Local residents said the North Koreans were a common sight in their light-blue overalls
Three years after the Heroes Acre was inaugurated in 2002, the monument – which has a giant “Unknown Soldier” statue bearing an uncanny resemblance to Nujoma – had already started falling apart, local press reports said. Large parts had to be completely rebuilt in 2010 by other, local, contractors.
Their most recent monument, the Independence Memorial in the center of Windhoek, is largely dedicated to Nujoma and the former People’s Liberation Army of Namibia (PLAN) history. It has been criticized for both its historical inaccuracy and its fake bronze statue of Nujoma, made of plastic like all other exhibits in what is derisively known as “The Coffee Percolator” for its resemblance to a well-known Chinese brand of coffee machine more noted for its flashy appearance than its effectiveness.
So far, only Namibians have felt the pain of the sanctions against Pyongyang
Their most controversial project, an incomplete munitions plant situated some 45 km south of Windhoek, was recently taken over by a Serbian company, a well-placed diplomatic source told NK News. The move came late last year, after International Relations Minister Netumbi Nandi-Ndaitwah’s visit to Belarus to negotiate unspecified military and political cooperation agreements.
The NDF, meanwhile, insisted to the local media that the Oamites plant was just a harmless “bottling plant,” in spite of clear evidence to the contrary that it was a heavily-guarded military installation.
So far, only Namibians have felt the pain of the sanctions against Pyongyang: last week, MOP fired 25 local workers at their NDF HQ site.

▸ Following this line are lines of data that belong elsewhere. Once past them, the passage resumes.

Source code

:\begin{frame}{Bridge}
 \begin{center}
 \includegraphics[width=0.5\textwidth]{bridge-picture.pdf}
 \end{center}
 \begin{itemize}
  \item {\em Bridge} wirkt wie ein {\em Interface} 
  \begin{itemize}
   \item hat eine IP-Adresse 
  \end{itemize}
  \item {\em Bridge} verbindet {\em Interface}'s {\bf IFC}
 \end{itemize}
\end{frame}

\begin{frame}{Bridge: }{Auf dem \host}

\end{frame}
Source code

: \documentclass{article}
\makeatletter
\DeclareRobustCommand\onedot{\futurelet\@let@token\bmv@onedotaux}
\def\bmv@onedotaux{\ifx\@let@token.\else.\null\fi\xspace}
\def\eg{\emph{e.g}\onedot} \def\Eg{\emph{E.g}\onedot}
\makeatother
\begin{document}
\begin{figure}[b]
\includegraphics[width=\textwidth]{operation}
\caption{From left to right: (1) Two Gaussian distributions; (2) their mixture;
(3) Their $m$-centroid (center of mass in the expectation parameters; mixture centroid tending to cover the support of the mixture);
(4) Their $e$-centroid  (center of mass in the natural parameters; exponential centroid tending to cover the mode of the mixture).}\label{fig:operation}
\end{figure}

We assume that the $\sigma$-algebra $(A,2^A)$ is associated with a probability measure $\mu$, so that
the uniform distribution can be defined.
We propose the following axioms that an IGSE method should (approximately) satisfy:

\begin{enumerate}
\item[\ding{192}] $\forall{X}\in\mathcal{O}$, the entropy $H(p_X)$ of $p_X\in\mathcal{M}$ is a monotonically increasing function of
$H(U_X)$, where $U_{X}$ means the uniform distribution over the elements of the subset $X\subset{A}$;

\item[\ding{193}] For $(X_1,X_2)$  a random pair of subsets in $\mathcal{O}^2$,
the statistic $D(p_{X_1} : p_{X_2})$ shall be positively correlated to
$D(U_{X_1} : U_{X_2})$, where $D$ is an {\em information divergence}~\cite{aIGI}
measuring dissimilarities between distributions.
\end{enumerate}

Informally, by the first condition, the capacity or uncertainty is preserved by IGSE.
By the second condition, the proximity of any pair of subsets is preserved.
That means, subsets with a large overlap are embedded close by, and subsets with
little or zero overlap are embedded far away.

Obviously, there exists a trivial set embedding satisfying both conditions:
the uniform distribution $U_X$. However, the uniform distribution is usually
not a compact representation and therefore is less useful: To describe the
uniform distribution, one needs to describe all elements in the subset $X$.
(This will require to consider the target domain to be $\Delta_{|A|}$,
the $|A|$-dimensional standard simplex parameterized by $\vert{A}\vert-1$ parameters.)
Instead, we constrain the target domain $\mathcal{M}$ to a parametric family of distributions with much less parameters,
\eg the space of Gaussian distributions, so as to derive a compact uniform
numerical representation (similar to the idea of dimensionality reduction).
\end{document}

A MOP spokesman told NBC TV that Namibian workers’ building skills were lacking and inferior, while the workers complained that MOP was retaining 200 North Korean workers for the low-level jobs they had been doing until now.
The North Korean workers were not reaping the benefits of Namibian munificence, either. Housed in on-site barracks built for this purpose, they are poorly dressed and rarely leave the base unless in a group. Local residents in the adjoining Suiderhof suburb complained that they had dumped the bones and skins of cats and dogs across the fence.
Their only outings appeared to be to go fishing at a heavily polluted local dam for food.
Pyongyang’s policy of radical self-reliance for their ambassadorial staff, however, only applies to low-level workers: the MOP management all live in a luxury house in one of the best parts of Windhoek.